These experiences taught us some lessons. We found that there are measures that can be taken at a historic site, both before and after such an event, that are practical and useful. For instance, in terms of best practices, a previously organized center of command, a disaster plan, relieves you from scrambling to create one in a crisis atmosphere. That way you know who will make decisions about what ... as well as who will implement them. In fact, the more you can do before a crisis strikes, the better your chances for minimizing the pain. Much of this is simple common sense, but when there are blue skies, it is easy to put it off.
Following any calamity that is likely to destroy property, there’s the inevitable rush for contractors. There were residents in the Williamsburg area still looking for people to repair damage a year or more after Isabel blew through.
Maintaining an ongoing relationship with a range of contractors of the type required whenever there is tree or building damage can be very beneficial. There is a tremendous advantage in having key service providers committed to you so that they will heed your call when you need them.
Then, there are the insurance companies...they tend to address your concerns at varying rates of speed. They get overwhelmed too. Doing your own initial assessment, for example taking appropriate photos and creating detailed records of what has occurred, can help avoid protracted discussions and delays when the insurance representative finally arrives.

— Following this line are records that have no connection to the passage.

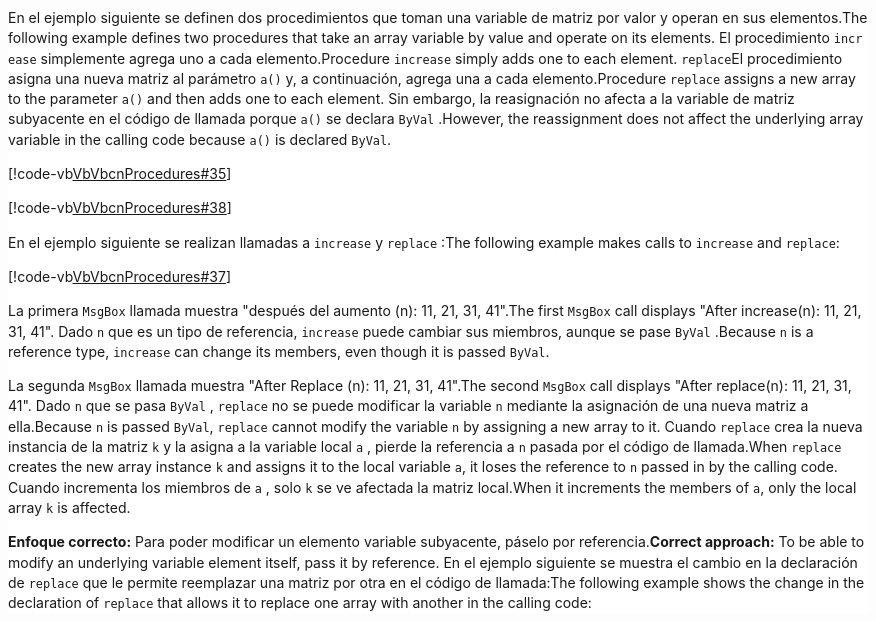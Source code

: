 <span data-ttu-id="aeaf1-124">En el ejemplo siguiente se definen dos procedimientos que toman una variable de matriz por valor y operan en sus elementos.</span><span class="sxs-lookup"><span data-stu-id="aeaf1-124">The following example defines two procedures that take an array variable by value and operate on its elements.</span></span> <span data-ttu-id="aeaf1-125">El procedimiento `increase` simplemente agrega uno a cada elemento.</span><span class="sxs-lookup"><span data-stu-id="aeaf1-125">Procedure `increase` simply adds one to each element.</span></span> <span data-ttu-id="aeaf1-126">`replace`El procedimiento asigna una nueva matriz al parámetro `a()` y, a continuación, agrega una a cada elemento.</span><span class="sxs-lookup"><span data-stu-id="aeaf1-126">Procedure `replace` assigns a new array to the parameter `a()` and then adds one to each element.</span></span> <span data-ttu-id="aeaf1-127">Sin embargo, la reasignación no afecta a la variable de matriz subyacente en el código de llamada porque `a()` se declara `ByVal` .</span><span class="sxs-lookup"><span data-stu-id="aeaf1-127">However, the reassignment does not affect the underlying array variable in the calling code because `a()` is declared `ByVal`.</span></span>

[!code-vb[VbVbcnProcedures#35](~/samples/snippets/visualbasic/VS_Snippets_VBCSharp/VbVbcnProcedures/VB/Class1.vb#35)]

[!code-vb[VbVbcnProcedures#38](~/samples/snippets/visualbasic/VS_Snippets_VBCSharp/VbVbcnProcedures/VB/Class1.vb#38)]

<span data-ttu-id="aeaf1-128">En el ejemplo siguiente se realizan llamadas a `increase` y `replace` :</span><span class="sxs-lookup"><span data-stu-id="aeaf1-128">The following example makes calls to `increase` and `replace`:</span></span>

[!code-vb[VbVbcnProcedures#37](~/samples/snippets/visualbasic/VS_Snippets_VBCSharp/VbVbcnProcedures/VB/Class1.vb#37)]
  
<span data-ttu-id="aeaf1-129">La primera `MsgBox` llamada muestra "después del aumento (n): 11, 21, 31, 41".</span><span class="sxs-lookup"><span data-stu-id="aeaf1-129">The first `MsgBox` call displays "After increase(n): 11, 21, 31, 41".</span></span> <span data-ttu-id="aeaf1-130">Dado `n` que es un tipo de referencia, `increase` puede cambiar sus miembros, aunque se pase `ByVal` .</span><span class="sxs-lookup"><span data-stu-id="aeaf1-130">Because `n` is a reference type, `increase` can change its members, even though it is passed `ByVal`.</span></span>

<span data-ttu-id="aeaf1-131">La segunda `MsgBox` llamada muestra "After Replace (n): 11, 21, 31, 41".</span><span class="sxs-lookup"><span data-stu-id="aeaf1-131">The second `MsgBox` call displays "After replace(n): 11, 21, 31, 41".</span></span> <span data-ttu-id="aeaf1-132">Dado `n` que se pasa `ByVal` , `replace` no se puede modificar la variable `n` mediante la asignación de una nueva matriz a ella.</span><span class="sxs-lookup"><span data-stu-id="aeaf1-132">Because `n` is passed `ByVal`, `replace` cannot modify the variable `n` by assigning a new array to it.</span></span> <span data-ttu-id="aeaf1-133">Cuando `replace` crea la nueva instancia de la matriz `k` y la asigna a la variable local `a` , pierde la referencia a `n` pasada por el código de llamada.</span><span class="sxs-lookup"><span data-stu-id="aeaf1-133">When `replace` creates the new array instance `k` and assigns it to the local variable `a`, it loses the reference to `n` passed in by the calling code.</span></span> <span data-ttu-id="aeaf1-134">Cuando incrementa los miembros de `a` , solo `k` se ve afectada la matriz local.</span><span class="sxs-lookup"><span data-stu-id="aeaf1-134">When it increments the members of `a`, only the local array `k` is affected.</span></span>

<span data-ttu-id="aeaf1-135">**Enfoque correcto:** Para poder modificar un elemento variable subyacente, páselo por referencia.</span><span class="sxs-lookup"><span data-stu-id="aeaf1-135">**Correct approach:** To be able to modify an underlying variable element itself, pass it by reference.</span></span> <span data-ttu-id="aeaf1-136">En el ejemplo siguiente se muestra el cambio en la declaración de `replace` que le permite reemplazar una matriz por otra en el código de llamada:</span><span class="sxs-lookup"><span data-stu-id="aeaf1-136">The following example shows the change in the declaration of `replace` that allows it to replace one array with another in the calling code:</span></span>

And this is a good way to tell your story first.
Having a few things stocked away always helps too ... gasoline, heating oil, even a generator, can be a great help in getting a site restarted.
Finally, if you maintain lodging facilities, you have to be alert to the wellbeing of your guests, particularly their safety. That takes advance planning. You also need a plan to entertain them if they are stuck with you (or vice versa). That can make a real difference in their attitudes.

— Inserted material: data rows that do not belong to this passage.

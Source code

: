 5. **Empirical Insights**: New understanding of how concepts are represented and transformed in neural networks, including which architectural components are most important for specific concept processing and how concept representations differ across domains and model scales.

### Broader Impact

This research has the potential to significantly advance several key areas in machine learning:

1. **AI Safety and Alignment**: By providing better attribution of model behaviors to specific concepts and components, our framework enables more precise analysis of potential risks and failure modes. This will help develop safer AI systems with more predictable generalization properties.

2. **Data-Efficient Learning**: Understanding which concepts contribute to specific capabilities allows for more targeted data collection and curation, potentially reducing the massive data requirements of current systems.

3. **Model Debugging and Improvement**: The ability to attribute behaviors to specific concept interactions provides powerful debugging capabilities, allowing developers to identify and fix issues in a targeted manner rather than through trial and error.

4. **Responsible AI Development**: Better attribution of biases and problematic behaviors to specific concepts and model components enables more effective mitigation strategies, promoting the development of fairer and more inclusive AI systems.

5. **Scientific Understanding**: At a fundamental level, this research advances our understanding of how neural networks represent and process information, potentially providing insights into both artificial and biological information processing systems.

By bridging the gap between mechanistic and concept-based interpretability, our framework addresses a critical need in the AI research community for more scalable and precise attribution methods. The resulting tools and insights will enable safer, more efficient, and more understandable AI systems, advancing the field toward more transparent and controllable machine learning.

Obviously, in a calamity, national trusts have a special responsibility to pay attention to the threat to historic sites. Meeting that obligation requires a careful balancing act to avoid seeming indifferent to human tragedy. But it also requires a quick and ready response, particularly since the instinct of those involved in the initial cleanup is to bulldoze...often indiscriminately.
Planning for Long- Term Sustainability
Natural disasters may be the most top-of-mind sustainability issue at the moment, given recent events. As horrible as these disasters are, however, they cannot and should not be permitted to obscure the multiple challenges facing global preservation efforts— challenges largely invoking resource availability and the closely related issue of earned income from visitors. Challenges affecting all preservation efforts, not just those in a storm-ravaged area.

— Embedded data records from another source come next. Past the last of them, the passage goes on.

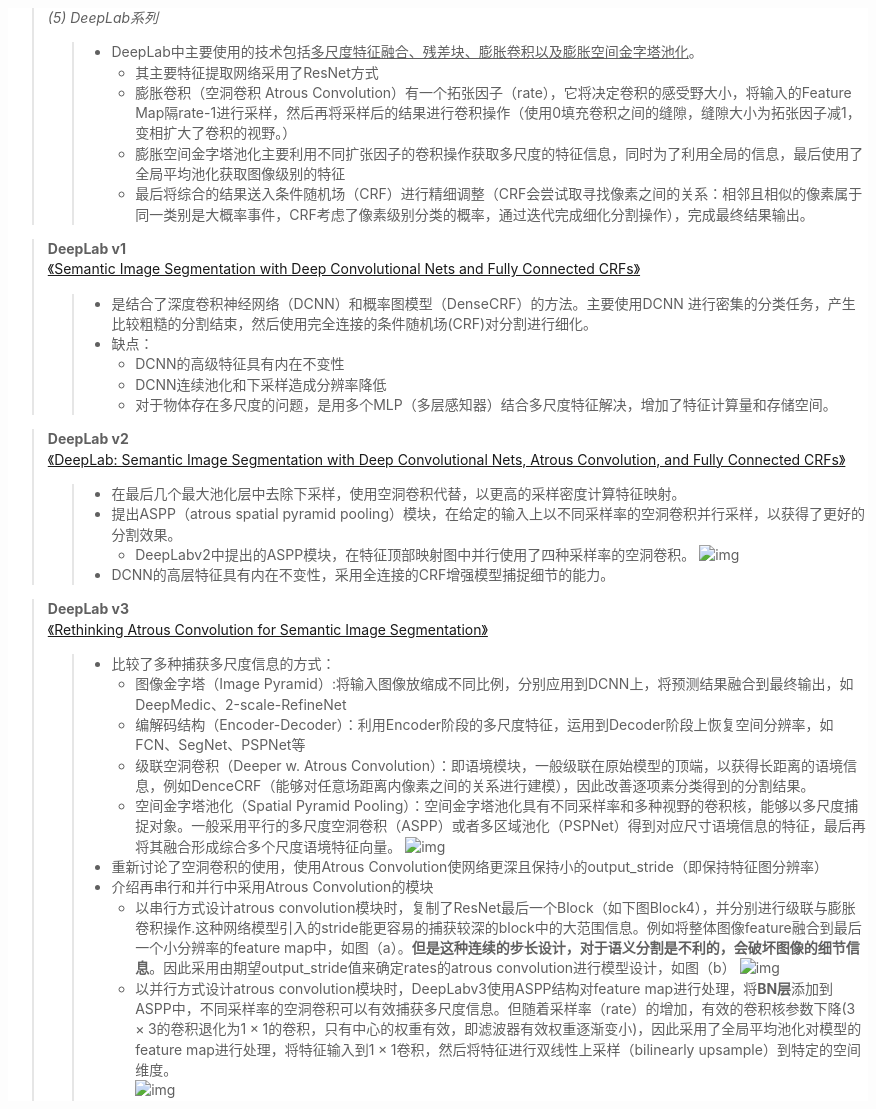 

>*(5) DeepLab系列*
>
>> - DeepLab中主要使用的技术包括<u>多尺度特征融合、残差块、膨胀卷积以及膨胀空间金字塔池化</u>。
>>      - 其主要特征提取网络采用了ResNet方式
>>      - 膨胀卷积（空洞卷积 Atrous Convolution）有一个拓张因子（rate），它将决定卷积的感受野大小，将输入的Feature Map隔rate-1进行采样，然后再将采样后的结果进行卷积操作（使用0填充卷积之间的缝隙，缝隙大小为拓张因子减1，变相扩大了卷积的视野。）
>>      - 膨胀空间金字塔池化主要利用不同扩张因子的卷积操作获取多尺度的特征信息，同时为了利用全局的信息，最后使用了全局平均池化获取图像级别的特征
>>      - 最后将综合的结果送入条件随机场（CRF）进行精细调整（CRF会尝试取寻找像素之间的关系：相邻且相似的像素属于同一类别是大概率事件，CRF考虑了像素级别分类的概率，通过迭代完成细化分割操作），完成最终结果输出。      

>**DeepLab v1**                           
>[《Semantic Image Segmentation with Deep Convolutional Nets and Fully Connected CRFs》](https://arxiv.org/abs/1412.7062)   
>
>> - 是结合了深度卷积神经网络（DCNN）和概率图模型（DenseCRF）的方法。主要使用DCNN 进行密集的分类任务，产生比较粗糙的分割结束，然后使用完全连接的条件随机场(CRF)对分割进行细化。  
>> - 缺点：
>>     - DCNN的高级特征具有内在不变性
>>      - DCNN连续池化和下采样造成分辨率降低    
>>      - 对于物体存在多尺度的问题，是用多个MLP（多层感知器）结合多尺度特征解决，增加了特征计算量和存储空间。    

>**DeepLab v2**                       
>[《DeepLab: Semantic Image Segmentation with Deep Convolutional Nets, Atrous Convolution, and Fully Connected CRFs》](https://arxiv.org/abs/1606.00915)  
>
>> - 在最后几个最大池化层中去除下采样，使用空洞卷积代替，以更高的采样密度计算特征映射。
>> - 提出ASPP（atrous spatial pyramid pooling）模块，在给定的输入上以不同采样率的空洞卷积并行采样，以获得了更好的分割效果。
>>     - DeepLabv2中提出的ASPP模块，在特征顶部映射图中并行使用了四种采样率的空洞卷积。
>> ![img](https://github.com/ZJU-CVs/zju-cvs.github.io/raw/master/img/picture/ASPP.png)
>> - DCNN的高层特征具有内在不变性，采用全连接的CRF增强模型捕捉细节的能力。        

>**DeepLab v3**                         
>[《Rethinking Atrous Convolution for Semantic Image Segmentation》](https://arxiv.org/pdf/1706.05587.pdf)    
>
>> - 比较了多种捕获多尺度信息的方式：
>>      - 图像金字塔（Image Pyramid）:将输入图像放缩成不同比例，分别应用到DCNN上，将预测结果融合到最终输出，如DeepMedic、2-scale-RefineNet
>>      - 编解码结构（Encoder-Decoder）：利用Encoder阶段的多尺度特征，运用到Decoder阶段上恢复空间分辨率，如FCN、SegNet、PSPNet等
>>      - 级联空洞卷积（Deeper w. Atrous Convolution）：即语境模块，一般级联在原始模型的顶端，以获得长距离的语境信息，例如DenceCRF（能够对任意场距离内像素之间的关系进行建模），因此改善逐项素分类得到的分割结果。
>>      - 空间金字塔池化（Spatial Pyramid Pooling）：空间金字塔池化具有不同采样率和多种视野的卷积核，能够以多尺度捕捉对象。一般采用平行的多尺度空洞卷积（ASPP）或者多区域池化（PSPNet）得到对应尺寸语境信息的特征，最后再将其融合形成综合多个尺度语境特征向量。 
>>      ![img](https://github.com/ZJU-CVs/zju-cvs.github.io/raw/master/img/picture/DeepLabV3.jpeg)
>> - 重新讨论了空洞卷积的使用，使用Atrous Convolution使网络更深且保持小的output_stride（即保持特征图分辨率）
>> - 介绍再串行和并行中采用Atrous Convolution的模块
>>      - 以串行方式设计atrous convolution模块时，复制了ResNet最后一个Block（如下图Block4），并分别进行级联与膨胀卷积操作.这种网络模型引入的stride能更容易的捕获较深的block中的大范围信息。例如将整体图像feature融合到最后一个小分辨率的feature map中，如图（a）。**但是这种连续的步长设计，对于语义分割是不利的，会破坏图像的细节信息**。因此采用由期望output_stride值来确定rates的atrous convolution进行模型设计，如图（b）
>>        ![img](https://github.com/ZJU-CVs/zju-cvs.github.io/raw/master/img/picture/Atrous-Convolution.png)
>>      - 以并行方式设计atrous convolution模块时，DeepLabv3使用ASPP结构对feature map进行处理，将**BN层**添加到ASPP中，不同采样率的空洞卷积可以有效捕获多尺度信息。但随着采样率（rate）的增加，有效的卷积核参数下降($3{\times}3$的卷积退化为$1{\times}1$的卷积，只有中心的权重有效，即滤波器有效权重逐渐变小)，因此采用了全局平均池化对模型的feature map进行处理，将特征输入到$1{\times}1$卷积，然后将特征进行双线性上采样（bilinearly upsample）到特定的空间维度。      
>>        ![img](https://github.com/ZJU-CVs/zju-cvs.github.io/raw/master/img/picture/Atrous-Convolution1.png)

Moreover, as we consider the question of sustainability, keep in mind that if the icons of our cultural heritage are to endure—as they must—the answer may not be found in the margins. An adjustment here, an alteration there, may not suffice to protect their future. Yet, when under financial pressure, there is an understandable tendency to take the traditional steps: defer major maintenance projects, cut staff, reduce operating hours, offer only partial openings, close facilities.
Sometimes those steps are unavoidable. When Colonial Williamsburg began to face visitation challenges of the sort plaguing most historic sites in this country, we did reduce staff and take some seldom-visited buildings offline at least during those times of the year when crowds are down. We resisted others, however, such as deferring maintenance; our stewardship obligations with respect to the site have always remained a priority.
But you must be careful not to participate in your own demise. To simply cut back on what you’re doing is still to act only upon existing assumptions. You’re not reevaluating, just simply doing less. Yes, it helps to reduce costs. But to be sustainable over the longer term, it is critical to ask more fundamental questions.
Some years ago, in America, a film was produced called Field of Dreams. It’s a story of an Iowa farmer who hears a voice. The voice says, “If you build it, he will come.” So the young man cuts down his cornfield and constructs a baseball diamond. Sure enough, the players do come. The film has a happy ending.
I mention this because, as organizations have been created to protect and preserve our cultural heritage, a working assumption appears to have been that history is important and they will come not only to learn from and enjoy the sites but also to help pay the costs.
And, for a long time, that seemed to be a reasonable assumption.
A few years ago, however, it became increasingly clear that assumptions about visitation were off the mark. It wasn’t just 9/11. Actually, the declines at long-established sites began a decade earlier. They were modest, but the trend was clear.
At Colonial Williamsburg we realized a few years ago that we needed to grapple with this development in a more fundamental way. Were we, in fact, facing new public attitudes toward history, toward how and when we take vacations, toward family activity?
Instinctively, we knew the answers were yes, yes, and yes. But we also knew that our understanding was limited. So we engaged in a systematic, not anecdotal, inquiry, making use of our own staff and outside professionals.
What we found was encouraging and fascinating, intriguing and illuminating.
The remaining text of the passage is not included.